**PROBLEM**
Select and copy out every line in the records containing "from".

===== SUPPLIED INFORMATION =====

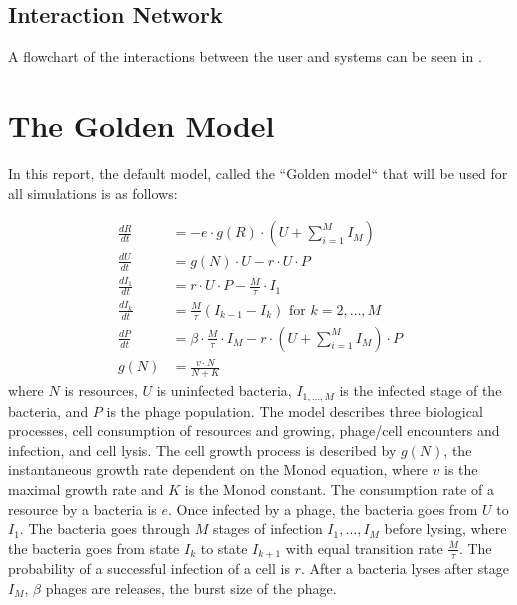 \subsection{Interaction Network}
A flowchart of the interactions between the user and systems can be seen in . 

\section{The Golden Model}
\label{sec:golden_model}
In this report, the default model, called the “Golden model“ \cite{gengUsingBacterialPopulation2024} that will be used for all simulations is as follows:

\begin{align}
    \frac{dR}{dt} &= -e \cdot g(R)\cdot (U + \sum_{i=1}^{M} I_M)\\
    \frac{dU}{dt} &= g(N)\cdot U - r\cdot U \cdot P\\
    \frac{dI_1}{dt} &= r\cdot U \cdot P - \frac{M}{\tau}\cdot I_1 \\
    \frac{dI_k}{dt} &= \frac{M}{\tau}(I_{k-1}-I_k) \text{ for } k=2, \dots, M \\
    \frac{dP}{dt} &= \beta \cdot\frac{M}{\tau} \cdot I_M - r\cdot(U + \sum_{i=1}^{M} I_M)\cdot P \\
    g(N) &= \frac{v\cdot N}{N + K}
\end{align}where $N$ is resources, $U$ is uninfected bacteria, $I_{1, \dots, M}$ is the infected stage of the bacteria, and $P$ is the phage population. \newline
The model describes three biological processes, cell consumption of resources and growing, phage/cell encounters and infection, and cell lysis. 
The cell growth process is described by $g(N)$, the instantaneous growth rate dependent on the Monod equation, where $v$ is the maximal growth rate and $K$ is the Monod constant. 
The consumption rate of a resource by a bacteria is $e$. \newline
Once infected by a phage, the bacteria goes from $U$ to $I_1$. 
The bacteria goes through $M$ stages of infection $I_1, \dots, I_M$ before lysing, where the bacteria goes from state $I_k$ to state $I_{k+1}$ with equal transition rate $\frac{M}{\tau}$. The probability of a successful infection of a cell is $r$. \newline
After a bacteria lyses after stage $I_M$, $\beta$ phages are releases, the burst size of the phage. \newline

=====

**COMPLETED EXERCISE**
Once infected by a phage, the bacteria goes from $U$ to $I_1$. 
The bacteria goes through $M$ stages of infection $I_1, \dots, I_M$ before lysing, where the bacteria goes from state $I_k$ to state $I_{k+1}$ with equal transition rate $\frac{M}{\tau}$. The probability of a successful infection of a cell is $r$. \newline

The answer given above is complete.